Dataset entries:
────────────────────
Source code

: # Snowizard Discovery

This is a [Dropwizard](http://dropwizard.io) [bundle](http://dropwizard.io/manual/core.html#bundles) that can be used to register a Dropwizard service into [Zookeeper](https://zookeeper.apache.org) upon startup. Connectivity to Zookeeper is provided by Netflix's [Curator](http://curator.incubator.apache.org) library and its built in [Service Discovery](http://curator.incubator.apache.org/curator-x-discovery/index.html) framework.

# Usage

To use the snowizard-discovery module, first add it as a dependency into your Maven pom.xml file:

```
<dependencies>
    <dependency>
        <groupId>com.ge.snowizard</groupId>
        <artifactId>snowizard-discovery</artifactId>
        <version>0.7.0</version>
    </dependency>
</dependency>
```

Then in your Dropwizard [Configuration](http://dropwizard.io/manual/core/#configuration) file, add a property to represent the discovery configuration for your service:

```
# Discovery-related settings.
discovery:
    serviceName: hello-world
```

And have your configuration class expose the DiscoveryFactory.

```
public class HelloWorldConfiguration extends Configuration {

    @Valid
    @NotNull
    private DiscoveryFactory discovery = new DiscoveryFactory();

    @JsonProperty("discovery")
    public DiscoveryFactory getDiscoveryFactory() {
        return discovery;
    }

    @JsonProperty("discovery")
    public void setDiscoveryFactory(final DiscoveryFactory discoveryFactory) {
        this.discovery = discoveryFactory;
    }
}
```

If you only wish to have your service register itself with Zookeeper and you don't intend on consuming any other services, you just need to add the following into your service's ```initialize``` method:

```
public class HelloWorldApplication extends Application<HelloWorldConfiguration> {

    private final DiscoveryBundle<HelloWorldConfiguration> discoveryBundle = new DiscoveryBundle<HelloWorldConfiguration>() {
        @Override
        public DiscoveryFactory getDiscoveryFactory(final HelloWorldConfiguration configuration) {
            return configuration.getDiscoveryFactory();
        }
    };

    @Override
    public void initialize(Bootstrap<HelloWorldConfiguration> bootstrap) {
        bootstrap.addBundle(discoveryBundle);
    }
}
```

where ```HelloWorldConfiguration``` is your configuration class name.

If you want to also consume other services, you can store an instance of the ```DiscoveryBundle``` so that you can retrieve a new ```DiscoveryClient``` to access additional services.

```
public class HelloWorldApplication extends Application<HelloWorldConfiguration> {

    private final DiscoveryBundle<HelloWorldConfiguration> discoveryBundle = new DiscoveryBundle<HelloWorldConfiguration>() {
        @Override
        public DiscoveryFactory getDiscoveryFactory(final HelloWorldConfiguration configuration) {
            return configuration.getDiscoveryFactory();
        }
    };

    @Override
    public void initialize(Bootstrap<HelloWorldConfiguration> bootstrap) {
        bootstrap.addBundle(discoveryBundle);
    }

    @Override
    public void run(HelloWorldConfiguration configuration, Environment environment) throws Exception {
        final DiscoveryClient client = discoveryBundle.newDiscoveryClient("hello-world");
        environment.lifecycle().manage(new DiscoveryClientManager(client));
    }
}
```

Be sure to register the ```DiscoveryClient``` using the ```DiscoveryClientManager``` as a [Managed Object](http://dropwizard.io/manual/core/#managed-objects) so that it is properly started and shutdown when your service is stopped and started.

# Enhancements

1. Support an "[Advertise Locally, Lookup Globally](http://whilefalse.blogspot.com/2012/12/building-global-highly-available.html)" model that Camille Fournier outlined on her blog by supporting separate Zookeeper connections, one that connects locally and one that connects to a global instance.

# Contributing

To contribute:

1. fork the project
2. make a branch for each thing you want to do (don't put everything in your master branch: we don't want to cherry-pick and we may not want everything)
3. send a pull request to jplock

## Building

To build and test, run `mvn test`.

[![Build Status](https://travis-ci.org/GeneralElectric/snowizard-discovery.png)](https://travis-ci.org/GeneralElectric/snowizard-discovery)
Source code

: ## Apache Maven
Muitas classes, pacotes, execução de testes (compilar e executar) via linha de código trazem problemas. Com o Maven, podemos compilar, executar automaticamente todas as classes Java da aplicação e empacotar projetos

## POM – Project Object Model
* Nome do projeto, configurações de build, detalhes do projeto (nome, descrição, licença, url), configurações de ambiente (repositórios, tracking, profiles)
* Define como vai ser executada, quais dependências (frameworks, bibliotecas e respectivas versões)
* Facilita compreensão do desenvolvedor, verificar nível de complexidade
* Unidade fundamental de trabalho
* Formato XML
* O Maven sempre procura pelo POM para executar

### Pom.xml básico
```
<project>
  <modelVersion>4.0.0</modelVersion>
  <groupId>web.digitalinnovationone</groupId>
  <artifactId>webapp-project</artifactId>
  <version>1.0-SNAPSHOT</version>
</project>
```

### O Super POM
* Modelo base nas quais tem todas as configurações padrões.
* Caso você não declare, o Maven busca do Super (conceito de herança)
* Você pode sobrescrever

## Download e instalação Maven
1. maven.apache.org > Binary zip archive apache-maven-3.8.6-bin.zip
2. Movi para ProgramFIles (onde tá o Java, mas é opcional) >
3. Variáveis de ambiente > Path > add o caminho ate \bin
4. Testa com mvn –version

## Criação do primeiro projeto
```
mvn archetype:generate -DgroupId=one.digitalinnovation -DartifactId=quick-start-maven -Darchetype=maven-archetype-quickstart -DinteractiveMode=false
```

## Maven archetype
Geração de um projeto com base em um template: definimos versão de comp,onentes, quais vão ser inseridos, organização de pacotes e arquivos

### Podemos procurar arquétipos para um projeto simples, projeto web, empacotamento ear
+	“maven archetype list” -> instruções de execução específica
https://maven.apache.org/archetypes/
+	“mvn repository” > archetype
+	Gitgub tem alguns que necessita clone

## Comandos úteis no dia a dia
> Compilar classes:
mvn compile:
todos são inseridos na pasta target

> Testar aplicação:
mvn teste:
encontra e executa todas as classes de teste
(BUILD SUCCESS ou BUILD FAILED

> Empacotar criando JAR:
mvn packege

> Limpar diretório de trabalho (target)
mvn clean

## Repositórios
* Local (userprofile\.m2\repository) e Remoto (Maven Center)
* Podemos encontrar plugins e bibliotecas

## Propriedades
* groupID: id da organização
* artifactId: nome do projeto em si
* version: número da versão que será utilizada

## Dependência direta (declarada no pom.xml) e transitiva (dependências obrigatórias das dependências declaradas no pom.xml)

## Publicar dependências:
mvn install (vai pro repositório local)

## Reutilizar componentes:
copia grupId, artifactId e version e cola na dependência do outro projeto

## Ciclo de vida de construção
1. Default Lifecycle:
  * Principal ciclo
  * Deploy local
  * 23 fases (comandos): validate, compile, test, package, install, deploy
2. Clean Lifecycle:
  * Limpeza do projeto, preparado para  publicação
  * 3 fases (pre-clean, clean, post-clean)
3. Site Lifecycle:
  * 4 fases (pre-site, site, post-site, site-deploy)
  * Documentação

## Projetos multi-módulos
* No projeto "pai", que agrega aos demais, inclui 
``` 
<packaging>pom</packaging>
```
────────────────────
• _About this exercise_
Your answer must be an exact copy of every record.

• _Solution to this exercise_
Source code

: # Snowizard Discovery

This is a [Dropwizard](http://dropwizard.io) [bundle](http://dropwizard.io/manual/core.html#bundles) that can be used to register a Dropwizard service into [Zookeeper](https://zookeeper.apache.org) upon startup. Connectivity to Zookeeper is provided by Netflix's [Curator](http://curator.incubator.apache.org) library and its built in [Service Discovery](http://curator.incubator.apache.org/curator-x-discovery/index.html) framework.

# Usage

To use the snowizard-discovery module, first add it as a dependency into your Maven pom.xml file:

```
<dependencies>
    <dependency>
        <groupId>com.ge.snowizard</groupId>
        <artifactId>snowizard-discovery</artifactId>
        <version>0.7.0</version>
    </dependency>
</dependency>
```

Then in your Dropwizard [Configuration](http://dropwizard.io/manual/core/#configuration) file, add a property to represent the discovery configuration for your service:

```
# Discovery-related settings.
discovery:
    serviceName: hello-world
```

And have your configuration class expose the DiscoveryFactory.

```
public class HelloWorldConfiguration extends Configuration {

    @Valid
    @NotNull
    private DiscoveryFactory discovery = new DiscoveryFactory();

    @JsonProperty("discovery")
    public DiscoveryFactory getDiscoveryFactory() {
        return discovery;
    }

    @JsonProperty("discovery")
    public void setDiscoveryFactory(final DiscoveryFactory discoveryFactory) {
        this.discovery = discoveryFactory;
    }
}
```

If you only wish to have your service register itself with Zookeeper and you don't intend on consuming any other services, you just need to add the following into your service's ```initialize``` method:

```
public class HelloWorldApplication extends Application<HelloWorldConfiguration> {

    private final DiscoveryBundle<HelloWorldConfiguration> discoveryBundle = new DiscoveryBundle<HelloWorldConfiguration>() {
        @Override
        public DiscoveryFactory getDiscoveryFactory(final HelloWorldConfiguration configuration) {
            return configuration.getDiscoveryFactory();
        }
    };

    @Override
    public void initialize(Bootstrap<HelloWorldConfiguration> bootstrap) {
        bootstrap.addBundle(discoveryBundle);
    }
}
```

where ```HelloWorldConfiguration``` is your configuration class name.

If you want to also consume other services, you can store an instance of the ```DiscoveryBundle``` so that you can retrieve a new ```DiscoveryClient``` to access additional services.

```
public class HelloWorldApplication extends Application<HelloWorldConfiguration> {

    private final DiscoveryBundle<HelloWorldConfiguration> discoveryBundle = new DiscoveryBundle<HelloWorldConfiguration>() {
        @Override
        public DiscoveryFactory getDiscoveryFactory(final HelloWorldConfiguration configuration) {
            return configuration.getDiscoveryFactory();
        }
    };

    @Override
    public void initialize(Bootstrap<HelloWorldConfiguration> bootstrap) {
        bootstrap.addBundle(discoveryBundle);
    }

    @Override
    public void run(HelloWorldConfiguration configuration, Environment environment) throws Exception {
        final DiscoveryClient client = discoveryBundle.newDiscoveryClient("hello-world");
        environment.lifecycle().manage(new DiscoveryClientManager(client));
    }
}
```

Be sure to register the ```DiscoveryClient``` using the ```DiscoveryClientManager``` as a [Managed Object](http://dropwizard.io/manual/core/#managed-objects) so that it is properly started and shutdown when your service is stopped and started.

# Enhancements

1. Support an "[Advertise Locally, Lookup Globally](http://whilefalse.blogspot.com/2012/12/building-global-highly-available.html)" model that Camille Fournier outlined on her blog by supporting separate Zookeeper connections, one that connects locally and one that connects to a global instance.

# Contributing

To contribute:

1. fork the project
2. make a branch for each thing you want to do (don't put everything in your master branch: we don't want to cherry-pick and we may not want everything)
3. send a pull request to jplock

## Building

To build and test, run `mvn test`.

[![Build Status](https://travis-ci.org/GeneralElectric/snowizard-discovery.png)](https://travis-ci.org/GeneralElectric/snowizard-discovery)
Source code

: ## Apache Maven
Muitas classes, pacotes, execução de testes (compilar e executar) via linha de código trazem problemas. Com o Maven, podemos compilar, executar automaticamente todas as classes Java da aplicação e empacotar projetos

## POM – Project Object Model
* Nome do projeto, configurações de build, detalhes do projeto (nome, descrição, licença, url), configurações de ambiente (repositórios, tracking, profiles)
* Define como vai ser executada, quais dependências (frameworks, bibliotecas e respectivas versões)
* Facilita compreensão do desenvolvedor, verificar nível de complexidade
* Unidade fundamental de trabalho
* Formato XML
* O Maven sempre procura pelo POM para executar

### Pom.xml básico
```
<project>
  <modelVersion>4.0.0</modelVersion>
  <groupId>web.digitalinnovationone</groupId>
  <artifactId>webapp-project</artifactId>
  <version>1.0-SNAPSHOT</version>
</project>
```

### O Super POM
* Modelo base nas quais tem todas as configurações padrões.
* Caso você não declare, o Maven busca do Super (conceito de herança)
* Você pode sobrescrever

## Download e instalação Maven
1. maven.apache.org > Binary zip archive apache-maven-3.8.6-bin.zip
2. Movi para ProgramFIles (onde tá o Java, mas é opcional) >
3. Variáveis de ambiente > Path > add o caminho ate \bin
4. Testa com mvn –version

## Criação do primeiro projeto
```
mvn archetype:generate -DgroupId=one.digitalinnovation -DartifactId=quick-start-maven -Darchetype=maven-archetype-quickstart -DinteractiveMode=false
```

## Maven archetype
Geração de um projeto com base em um template: definimos versão de comp,onentes, quais vão ser inseridos, organização de pacotes e arquivos

### Podemos procurar arquétipos para um projeto simples, projeto web, empacotamento ear
+	“maven archetype list” -> instruções de execução específica
https://maven.apache.org/archetypes/
+	“mvn repository” > archetype
+	Gitgub tem alguns que necessita clone

## Comandos úteis no dia a dia
> Compilar classes:
mvn compile:
todos são inseridos na pasta target

> Testar aplicação:
mvn teste:
encontra e executa todas as classes de teste
(BUILD SUCCESS ou BUILD FAILED

> Empacotar criando JAR:
mvn packege

> Limpar diretório de trabalho (target)
mvn clean

## Repositórios
* Local (userprofile\.m2\repository) e Remoto (Maven Center)
* Podemos encontrar plugins e bibliotecas

## Propriedades
* groupID: id da organização
* artifactId: nome do projeto em si
* version: número da versão que será utilizada

## Dependência direta (declarada no pom.xml) e transitiva (dependências obrigatórias das dependências declaradas no pom.xml)

## Publicar dependências:
mvn install (vai pro repositório local)

## Reutilizar componentes:
copia grupId, artifactId e version e cola na dependência do outro projeto

## Ciclo de vida de construção
1. Default Lifecycle:
  * Principal ciclo
  * Deploy local
  * 23 fases (comandos): validate, compile, test, package, install, deploy
2. Clean Lifecycle:
  * Limpeza do projeto, preparado para  publicação
  * 3 fases (pre-clean, clean, post-clean)
3. Site Lifecycle:
  * 4 fases (pre-site, site, post-site, site-deploy)
  * Documentação

## Projetos multi-módulos
* No projeto "pai", que agrega aos demais, inclui 
``` 
<packaging>pom</packaging>
```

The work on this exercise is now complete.